- **EXERCISE DATA**:
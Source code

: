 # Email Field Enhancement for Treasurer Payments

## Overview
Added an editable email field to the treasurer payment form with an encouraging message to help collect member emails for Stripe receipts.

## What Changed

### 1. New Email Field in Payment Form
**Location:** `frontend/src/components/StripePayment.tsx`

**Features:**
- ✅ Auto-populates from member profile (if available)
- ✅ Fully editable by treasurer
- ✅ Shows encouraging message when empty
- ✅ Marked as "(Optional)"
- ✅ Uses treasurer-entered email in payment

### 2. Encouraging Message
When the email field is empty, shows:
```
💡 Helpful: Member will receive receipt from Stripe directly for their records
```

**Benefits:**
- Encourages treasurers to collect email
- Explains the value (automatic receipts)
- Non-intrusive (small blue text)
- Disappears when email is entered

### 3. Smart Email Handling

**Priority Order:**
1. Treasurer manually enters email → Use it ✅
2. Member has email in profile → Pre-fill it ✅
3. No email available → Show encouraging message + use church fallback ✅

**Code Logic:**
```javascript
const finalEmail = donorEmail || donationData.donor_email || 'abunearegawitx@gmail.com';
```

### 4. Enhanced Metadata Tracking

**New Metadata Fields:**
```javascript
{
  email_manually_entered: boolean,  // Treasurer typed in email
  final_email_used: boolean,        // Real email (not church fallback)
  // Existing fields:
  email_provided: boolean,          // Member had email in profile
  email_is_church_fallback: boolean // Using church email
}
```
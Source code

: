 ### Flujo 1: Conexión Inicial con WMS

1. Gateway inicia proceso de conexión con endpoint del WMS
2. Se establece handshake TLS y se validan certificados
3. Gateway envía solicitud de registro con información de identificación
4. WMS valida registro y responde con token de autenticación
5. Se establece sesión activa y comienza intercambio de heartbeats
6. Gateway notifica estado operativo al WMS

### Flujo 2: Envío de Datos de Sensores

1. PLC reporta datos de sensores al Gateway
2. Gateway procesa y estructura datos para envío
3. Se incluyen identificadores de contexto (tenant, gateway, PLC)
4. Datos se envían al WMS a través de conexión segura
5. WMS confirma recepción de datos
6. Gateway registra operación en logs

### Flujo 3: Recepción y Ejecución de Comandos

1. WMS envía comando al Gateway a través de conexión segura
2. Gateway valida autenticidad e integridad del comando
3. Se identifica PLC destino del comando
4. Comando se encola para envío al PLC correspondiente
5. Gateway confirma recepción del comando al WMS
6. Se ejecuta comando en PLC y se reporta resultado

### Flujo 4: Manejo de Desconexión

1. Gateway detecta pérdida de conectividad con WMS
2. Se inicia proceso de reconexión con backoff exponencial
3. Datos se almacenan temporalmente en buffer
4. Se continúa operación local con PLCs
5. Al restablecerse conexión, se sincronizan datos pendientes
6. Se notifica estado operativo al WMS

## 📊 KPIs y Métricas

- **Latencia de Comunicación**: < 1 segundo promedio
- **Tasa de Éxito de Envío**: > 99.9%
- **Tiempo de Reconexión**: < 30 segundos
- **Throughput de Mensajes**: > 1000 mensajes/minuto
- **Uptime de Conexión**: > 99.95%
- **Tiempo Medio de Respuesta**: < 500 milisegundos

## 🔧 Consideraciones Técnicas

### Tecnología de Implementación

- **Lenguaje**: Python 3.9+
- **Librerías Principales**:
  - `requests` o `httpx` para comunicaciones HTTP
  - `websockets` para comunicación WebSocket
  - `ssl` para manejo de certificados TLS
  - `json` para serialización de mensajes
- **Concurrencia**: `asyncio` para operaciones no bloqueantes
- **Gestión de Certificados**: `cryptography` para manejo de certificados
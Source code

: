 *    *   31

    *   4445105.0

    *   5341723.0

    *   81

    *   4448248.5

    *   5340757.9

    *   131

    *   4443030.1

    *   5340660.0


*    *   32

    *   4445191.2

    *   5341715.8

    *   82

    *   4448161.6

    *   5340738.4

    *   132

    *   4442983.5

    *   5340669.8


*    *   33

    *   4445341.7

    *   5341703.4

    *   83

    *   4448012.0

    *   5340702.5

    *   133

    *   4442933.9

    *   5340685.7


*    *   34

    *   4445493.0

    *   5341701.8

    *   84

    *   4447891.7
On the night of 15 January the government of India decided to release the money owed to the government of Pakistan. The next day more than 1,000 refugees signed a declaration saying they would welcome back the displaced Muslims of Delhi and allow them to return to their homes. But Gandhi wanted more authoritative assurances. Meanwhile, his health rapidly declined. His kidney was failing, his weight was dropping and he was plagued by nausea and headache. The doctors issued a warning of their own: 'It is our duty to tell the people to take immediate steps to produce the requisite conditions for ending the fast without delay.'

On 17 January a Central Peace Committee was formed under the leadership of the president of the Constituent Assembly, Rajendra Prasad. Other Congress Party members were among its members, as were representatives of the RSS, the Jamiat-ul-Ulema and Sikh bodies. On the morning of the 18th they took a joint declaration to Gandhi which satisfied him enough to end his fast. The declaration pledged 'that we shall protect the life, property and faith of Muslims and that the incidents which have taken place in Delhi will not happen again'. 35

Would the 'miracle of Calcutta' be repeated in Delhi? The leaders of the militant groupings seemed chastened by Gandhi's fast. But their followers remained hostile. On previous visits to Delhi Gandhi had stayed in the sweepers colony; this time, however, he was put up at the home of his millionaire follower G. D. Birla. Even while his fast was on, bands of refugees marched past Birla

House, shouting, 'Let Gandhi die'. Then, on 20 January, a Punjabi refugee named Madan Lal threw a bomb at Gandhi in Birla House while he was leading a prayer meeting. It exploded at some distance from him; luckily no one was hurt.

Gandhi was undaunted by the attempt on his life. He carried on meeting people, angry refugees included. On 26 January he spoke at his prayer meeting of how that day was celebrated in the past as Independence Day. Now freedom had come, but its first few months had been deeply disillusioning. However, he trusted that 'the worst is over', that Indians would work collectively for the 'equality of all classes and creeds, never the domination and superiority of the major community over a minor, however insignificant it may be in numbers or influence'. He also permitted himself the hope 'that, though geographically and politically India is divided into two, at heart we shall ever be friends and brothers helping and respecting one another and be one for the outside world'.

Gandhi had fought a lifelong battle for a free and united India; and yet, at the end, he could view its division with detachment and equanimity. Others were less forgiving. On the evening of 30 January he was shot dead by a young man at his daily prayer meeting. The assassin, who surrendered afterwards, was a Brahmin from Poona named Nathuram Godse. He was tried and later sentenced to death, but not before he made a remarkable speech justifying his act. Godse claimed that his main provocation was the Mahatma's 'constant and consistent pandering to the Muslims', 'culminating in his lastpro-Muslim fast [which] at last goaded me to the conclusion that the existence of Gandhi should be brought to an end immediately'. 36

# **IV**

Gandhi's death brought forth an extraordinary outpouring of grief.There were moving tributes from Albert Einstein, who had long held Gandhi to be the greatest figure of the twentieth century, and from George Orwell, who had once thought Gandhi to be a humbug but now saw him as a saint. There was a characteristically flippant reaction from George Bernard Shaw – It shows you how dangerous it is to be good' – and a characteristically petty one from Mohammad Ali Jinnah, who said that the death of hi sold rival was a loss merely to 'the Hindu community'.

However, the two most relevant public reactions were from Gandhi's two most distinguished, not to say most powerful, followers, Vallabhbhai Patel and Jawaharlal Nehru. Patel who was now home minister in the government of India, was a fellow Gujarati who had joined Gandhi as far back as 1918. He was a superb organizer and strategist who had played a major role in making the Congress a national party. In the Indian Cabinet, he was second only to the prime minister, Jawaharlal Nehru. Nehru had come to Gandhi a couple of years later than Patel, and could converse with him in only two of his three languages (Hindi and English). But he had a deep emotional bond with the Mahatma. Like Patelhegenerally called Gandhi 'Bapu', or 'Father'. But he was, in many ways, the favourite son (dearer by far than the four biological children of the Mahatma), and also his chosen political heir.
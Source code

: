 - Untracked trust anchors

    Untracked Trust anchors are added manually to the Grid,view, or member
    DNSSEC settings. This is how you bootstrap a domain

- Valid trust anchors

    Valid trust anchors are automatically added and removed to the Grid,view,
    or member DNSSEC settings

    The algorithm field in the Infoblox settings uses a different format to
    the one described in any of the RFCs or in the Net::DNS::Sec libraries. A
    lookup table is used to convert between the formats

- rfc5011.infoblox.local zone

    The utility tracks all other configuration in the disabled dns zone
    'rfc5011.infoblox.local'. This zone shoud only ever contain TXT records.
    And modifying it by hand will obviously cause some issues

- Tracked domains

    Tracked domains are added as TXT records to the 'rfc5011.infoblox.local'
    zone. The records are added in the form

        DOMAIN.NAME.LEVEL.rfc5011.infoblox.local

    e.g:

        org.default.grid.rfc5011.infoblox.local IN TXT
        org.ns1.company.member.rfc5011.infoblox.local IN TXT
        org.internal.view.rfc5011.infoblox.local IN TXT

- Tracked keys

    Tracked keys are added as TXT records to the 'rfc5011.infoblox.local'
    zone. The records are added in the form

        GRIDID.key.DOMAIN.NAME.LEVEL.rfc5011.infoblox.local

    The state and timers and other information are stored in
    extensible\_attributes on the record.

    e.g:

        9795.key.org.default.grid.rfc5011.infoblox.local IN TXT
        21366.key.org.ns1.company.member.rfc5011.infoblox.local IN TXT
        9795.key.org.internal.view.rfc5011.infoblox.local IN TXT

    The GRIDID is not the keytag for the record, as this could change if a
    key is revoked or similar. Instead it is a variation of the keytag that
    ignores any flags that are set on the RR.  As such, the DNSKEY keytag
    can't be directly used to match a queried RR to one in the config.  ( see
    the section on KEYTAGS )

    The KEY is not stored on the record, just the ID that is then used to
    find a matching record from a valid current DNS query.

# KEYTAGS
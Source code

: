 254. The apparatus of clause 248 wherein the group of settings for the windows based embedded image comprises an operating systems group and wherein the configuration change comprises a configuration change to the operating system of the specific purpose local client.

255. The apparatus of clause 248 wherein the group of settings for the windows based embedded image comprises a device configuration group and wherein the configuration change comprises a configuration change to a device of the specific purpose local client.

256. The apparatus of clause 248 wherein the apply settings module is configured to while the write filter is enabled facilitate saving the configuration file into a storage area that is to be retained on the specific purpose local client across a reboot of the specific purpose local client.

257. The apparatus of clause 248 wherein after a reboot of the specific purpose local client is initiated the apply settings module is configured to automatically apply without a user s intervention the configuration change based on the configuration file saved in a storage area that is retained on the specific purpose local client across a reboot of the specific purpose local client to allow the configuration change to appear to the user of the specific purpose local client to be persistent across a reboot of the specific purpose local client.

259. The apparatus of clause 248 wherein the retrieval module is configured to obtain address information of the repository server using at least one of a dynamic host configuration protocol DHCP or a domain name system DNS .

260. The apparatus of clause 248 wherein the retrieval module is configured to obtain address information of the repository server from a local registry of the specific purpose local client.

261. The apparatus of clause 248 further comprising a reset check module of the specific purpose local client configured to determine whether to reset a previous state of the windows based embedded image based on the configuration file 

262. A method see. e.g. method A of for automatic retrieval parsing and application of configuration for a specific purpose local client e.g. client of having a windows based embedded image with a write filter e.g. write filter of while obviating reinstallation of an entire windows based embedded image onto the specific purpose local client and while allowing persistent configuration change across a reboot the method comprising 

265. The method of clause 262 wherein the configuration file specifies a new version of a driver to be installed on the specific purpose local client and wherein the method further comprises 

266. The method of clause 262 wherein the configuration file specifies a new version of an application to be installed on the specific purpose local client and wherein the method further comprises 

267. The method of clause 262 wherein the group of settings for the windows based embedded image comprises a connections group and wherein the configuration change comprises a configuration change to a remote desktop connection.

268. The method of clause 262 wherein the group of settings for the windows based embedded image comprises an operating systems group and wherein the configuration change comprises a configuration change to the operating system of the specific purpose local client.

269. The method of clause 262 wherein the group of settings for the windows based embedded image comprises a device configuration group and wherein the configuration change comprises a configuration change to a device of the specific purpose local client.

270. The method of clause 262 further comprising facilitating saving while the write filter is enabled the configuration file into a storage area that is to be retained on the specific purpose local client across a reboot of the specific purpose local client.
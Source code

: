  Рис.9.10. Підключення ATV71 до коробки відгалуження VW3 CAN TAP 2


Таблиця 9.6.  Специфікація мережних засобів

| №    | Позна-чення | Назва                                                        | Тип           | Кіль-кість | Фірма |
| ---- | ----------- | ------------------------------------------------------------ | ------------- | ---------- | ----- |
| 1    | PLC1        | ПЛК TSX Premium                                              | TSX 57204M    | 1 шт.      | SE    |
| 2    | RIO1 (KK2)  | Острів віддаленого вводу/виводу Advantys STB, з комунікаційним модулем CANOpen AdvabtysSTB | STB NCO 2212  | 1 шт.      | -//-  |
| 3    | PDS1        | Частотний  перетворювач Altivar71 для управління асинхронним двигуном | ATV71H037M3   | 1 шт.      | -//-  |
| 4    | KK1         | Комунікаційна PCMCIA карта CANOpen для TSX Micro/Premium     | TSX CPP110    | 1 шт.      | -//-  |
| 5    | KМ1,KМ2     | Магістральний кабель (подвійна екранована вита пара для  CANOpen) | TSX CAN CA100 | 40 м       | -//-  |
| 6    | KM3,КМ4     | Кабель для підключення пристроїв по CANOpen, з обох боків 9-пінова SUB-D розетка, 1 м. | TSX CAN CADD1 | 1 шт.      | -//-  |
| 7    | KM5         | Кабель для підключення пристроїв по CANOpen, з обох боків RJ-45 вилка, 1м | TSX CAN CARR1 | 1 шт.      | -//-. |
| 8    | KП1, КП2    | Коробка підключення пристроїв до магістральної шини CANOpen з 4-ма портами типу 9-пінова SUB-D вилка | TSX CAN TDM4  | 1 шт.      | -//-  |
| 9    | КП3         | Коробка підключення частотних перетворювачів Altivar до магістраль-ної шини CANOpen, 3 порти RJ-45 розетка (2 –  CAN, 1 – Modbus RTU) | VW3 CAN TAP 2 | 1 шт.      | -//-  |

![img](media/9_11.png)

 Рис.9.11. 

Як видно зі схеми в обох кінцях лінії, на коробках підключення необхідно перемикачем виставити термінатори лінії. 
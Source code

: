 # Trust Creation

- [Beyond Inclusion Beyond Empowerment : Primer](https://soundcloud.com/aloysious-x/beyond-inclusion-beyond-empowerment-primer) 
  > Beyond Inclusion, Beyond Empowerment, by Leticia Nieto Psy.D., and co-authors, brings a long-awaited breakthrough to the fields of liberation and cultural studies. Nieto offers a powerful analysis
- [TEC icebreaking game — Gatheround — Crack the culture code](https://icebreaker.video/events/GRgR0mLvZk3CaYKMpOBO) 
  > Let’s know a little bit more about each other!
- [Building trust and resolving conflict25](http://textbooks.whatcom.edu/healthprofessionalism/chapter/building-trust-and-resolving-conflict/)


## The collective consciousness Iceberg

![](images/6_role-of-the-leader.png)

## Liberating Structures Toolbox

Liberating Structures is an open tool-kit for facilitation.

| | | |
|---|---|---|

- **TO DO**: Exact copies of the lines from the start of the data up to the line holding "- ✅ Fully editable by treasurer", both included, are all that is needed.

- **REPLY**:
Source code

: # Email Field Enhancement for Treasurer Payments

## Overview
Added an editable email field to the treasurer payment form with an encouraging message to help collect member emails for Stripe receipts.

## What Changed

### 1. New Email Field in Payment Form
**Location:** `frontend/src/components/StripePayment.tsx`

**Features:**
- ✅ Auto-populates from member profile (if available)
- ✅ Fully editable by treasurer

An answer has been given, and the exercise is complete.